Input data START
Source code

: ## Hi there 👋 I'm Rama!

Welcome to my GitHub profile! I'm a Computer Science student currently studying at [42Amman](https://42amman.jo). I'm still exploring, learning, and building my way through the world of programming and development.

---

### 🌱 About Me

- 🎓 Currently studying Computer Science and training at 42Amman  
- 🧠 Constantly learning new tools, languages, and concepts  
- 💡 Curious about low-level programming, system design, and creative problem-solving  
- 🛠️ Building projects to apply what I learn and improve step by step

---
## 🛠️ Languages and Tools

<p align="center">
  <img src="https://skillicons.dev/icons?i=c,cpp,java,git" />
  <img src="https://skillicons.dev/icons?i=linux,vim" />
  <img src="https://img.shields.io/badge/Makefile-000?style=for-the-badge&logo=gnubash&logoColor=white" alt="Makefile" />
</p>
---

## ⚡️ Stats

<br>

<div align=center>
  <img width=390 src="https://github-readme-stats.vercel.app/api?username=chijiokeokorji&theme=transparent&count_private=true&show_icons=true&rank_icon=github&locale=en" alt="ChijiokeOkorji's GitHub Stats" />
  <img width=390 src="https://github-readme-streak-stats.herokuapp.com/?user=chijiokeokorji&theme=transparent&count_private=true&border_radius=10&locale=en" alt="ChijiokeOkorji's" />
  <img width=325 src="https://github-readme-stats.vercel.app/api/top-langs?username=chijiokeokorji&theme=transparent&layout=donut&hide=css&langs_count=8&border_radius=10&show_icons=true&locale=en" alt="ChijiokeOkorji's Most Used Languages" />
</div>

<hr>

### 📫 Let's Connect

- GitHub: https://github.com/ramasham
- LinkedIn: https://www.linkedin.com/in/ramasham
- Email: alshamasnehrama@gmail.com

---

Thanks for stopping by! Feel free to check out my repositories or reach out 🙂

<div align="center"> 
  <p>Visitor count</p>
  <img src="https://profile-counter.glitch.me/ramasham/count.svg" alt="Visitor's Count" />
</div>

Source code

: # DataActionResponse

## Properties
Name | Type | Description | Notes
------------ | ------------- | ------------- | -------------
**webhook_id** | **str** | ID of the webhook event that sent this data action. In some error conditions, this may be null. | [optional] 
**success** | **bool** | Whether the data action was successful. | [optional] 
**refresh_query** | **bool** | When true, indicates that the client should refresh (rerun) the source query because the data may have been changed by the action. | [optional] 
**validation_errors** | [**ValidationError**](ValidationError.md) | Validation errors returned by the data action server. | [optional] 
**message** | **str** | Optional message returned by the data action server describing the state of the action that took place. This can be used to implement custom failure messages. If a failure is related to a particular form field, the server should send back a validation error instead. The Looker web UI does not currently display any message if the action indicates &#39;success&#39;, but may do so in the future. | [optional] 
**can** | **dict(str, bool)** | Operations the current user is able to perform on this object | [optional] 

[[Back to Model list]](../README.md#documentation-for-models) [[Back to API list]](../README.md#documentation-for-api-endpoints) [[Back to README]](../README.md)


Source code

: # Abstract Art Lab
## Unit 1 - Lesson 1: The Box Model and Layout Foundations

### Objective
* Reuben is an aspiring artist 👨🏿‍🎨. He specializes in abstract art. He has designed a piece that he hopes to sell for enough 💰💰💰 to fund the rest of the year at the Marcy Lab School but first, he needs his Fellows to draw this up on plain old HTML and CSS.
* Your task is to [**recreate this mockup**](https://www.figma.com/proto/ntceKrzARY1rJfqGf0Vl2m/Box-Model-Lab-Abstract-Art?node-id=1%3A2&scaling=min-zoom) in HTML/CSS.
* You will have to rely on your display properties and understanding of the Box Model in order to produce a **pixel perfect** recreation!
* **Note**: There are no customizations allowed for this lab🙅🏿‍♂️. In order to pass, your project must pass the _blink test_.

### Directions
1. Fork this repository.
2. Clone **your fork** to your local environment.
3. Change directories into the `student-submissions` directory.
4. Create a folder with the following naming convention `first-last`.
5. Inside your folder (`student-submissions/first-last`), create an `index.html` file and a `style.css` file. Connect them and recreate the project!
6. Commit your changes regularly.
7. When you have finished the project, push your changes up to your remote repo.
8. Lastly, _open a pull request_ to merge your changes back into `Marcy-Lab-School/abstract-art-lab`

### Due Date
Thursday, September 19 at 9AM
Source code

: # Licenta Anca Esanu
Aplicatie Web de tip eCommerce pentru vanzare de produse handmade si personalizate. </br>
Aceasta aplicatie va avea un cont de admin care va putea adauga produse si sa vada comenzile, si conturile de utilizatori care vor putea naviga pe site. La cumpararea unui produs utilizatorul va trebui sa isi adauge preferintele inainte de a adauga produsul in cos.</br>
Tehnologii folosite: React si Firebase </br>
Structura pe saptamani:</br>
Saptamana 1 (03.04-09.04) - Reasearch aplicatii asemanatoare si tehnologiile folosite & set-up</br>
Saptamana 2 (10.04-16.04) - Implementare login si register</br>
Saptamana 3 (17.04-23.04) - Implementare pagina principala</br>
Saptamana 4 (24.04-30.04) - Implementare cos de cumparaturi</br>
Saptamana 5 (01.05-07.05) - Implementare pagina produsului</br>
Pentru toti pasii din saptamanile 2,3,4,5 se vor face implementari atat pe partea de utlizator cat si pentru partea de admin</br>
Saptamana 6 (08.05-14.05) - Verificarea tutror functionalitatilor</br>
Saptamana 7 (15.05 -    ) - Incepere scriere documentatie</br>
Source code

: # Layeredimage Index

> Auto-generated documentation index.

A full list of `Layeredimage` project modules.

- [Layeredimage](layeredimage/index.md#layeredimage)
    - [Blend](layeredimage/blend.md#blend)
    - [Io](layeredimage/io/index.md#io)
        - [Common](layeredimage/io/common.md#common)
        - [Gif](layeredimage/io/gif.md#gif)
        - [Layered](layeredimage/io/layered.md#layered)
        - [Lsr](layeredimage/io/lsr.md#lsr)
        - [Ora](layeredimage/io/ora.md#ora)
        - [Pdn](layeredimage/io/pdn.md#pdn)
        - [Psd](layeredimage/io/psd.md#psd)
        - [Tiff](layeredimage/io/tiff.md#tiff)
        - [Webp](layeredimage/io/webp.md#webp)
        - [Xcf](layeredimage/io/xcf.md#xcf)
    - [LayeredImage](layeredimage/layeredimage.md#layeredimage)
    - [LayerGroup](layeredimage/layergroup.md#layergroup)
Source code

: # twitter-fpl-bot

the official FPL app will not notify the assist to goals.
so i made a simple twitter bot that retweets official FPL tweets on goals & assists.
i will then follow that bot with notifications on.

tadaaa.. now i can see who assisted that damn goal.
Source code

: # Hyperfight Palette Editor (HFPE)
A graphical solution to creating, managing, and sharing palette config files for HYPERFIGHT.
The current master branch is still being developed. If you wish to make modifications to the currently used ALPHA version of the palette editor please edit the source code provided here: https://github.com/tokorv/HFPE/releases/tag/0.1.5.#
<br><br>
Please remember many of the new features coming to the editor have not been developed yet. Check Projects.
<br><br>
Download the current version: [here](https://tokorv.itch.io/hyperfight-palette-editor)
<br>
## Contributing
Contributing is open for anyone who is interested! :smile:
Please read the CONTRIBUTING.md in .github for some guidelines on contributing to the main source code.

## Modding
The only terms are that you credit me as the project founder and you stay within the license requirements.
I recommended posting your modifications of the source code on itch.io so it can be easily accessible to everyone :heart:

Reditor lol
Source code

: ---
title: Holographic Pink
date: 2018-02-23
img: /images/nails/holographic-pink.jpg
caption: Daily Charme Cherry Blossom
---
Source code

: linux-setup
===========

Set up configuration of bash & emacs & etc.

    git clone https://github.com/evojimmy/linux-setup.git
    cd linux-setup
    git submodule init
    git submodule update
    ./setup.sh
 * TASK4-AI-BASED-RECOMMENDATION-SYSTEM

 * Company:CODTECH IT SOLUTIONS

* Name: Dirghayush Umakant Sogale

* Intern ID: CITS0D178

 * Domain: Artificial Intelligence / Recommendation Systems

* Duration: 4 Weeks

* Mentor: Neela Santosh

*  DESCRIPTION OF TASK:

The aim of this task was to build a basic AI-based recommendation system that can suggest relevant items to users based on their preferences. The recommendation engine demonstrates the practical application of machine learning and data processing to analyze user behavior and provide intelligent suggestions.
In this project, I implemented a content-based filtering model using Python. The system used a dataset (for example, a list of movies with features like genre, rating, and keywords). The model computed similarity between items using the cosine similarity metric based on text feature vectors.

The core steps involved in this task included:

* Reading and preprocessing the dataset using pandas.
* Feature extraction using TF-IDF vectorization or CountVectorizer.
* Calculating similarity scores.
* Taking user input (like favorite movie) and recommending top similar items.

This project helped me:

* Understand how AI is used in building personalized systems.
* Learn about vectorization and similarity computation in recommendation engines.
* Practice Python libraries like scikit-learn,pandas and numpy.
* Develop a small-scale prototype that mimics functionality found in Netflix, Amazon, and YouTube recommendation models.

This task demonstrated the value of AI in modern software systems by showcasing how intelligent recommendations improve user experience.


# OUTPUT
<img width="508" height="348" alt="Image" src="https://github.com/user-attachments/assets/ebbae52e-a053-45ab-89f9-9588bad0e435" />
Input data END
Exercise directions:
Look above for the line with "dataset using pandas." and the line with "building personalized systems.", and reproduce exactly those two lines plus every line between, nothing more.

Reply:
* Reading and preprocessing the dataset using pandas.
* Feature extraction using TF-IDF vectorization or CountVectorizer.
* Calculating similarity scores.
* Taking user input (like favorite movie) and recommending top similar items.

This project helped me:

* Understand how AI is used in building personalized systems.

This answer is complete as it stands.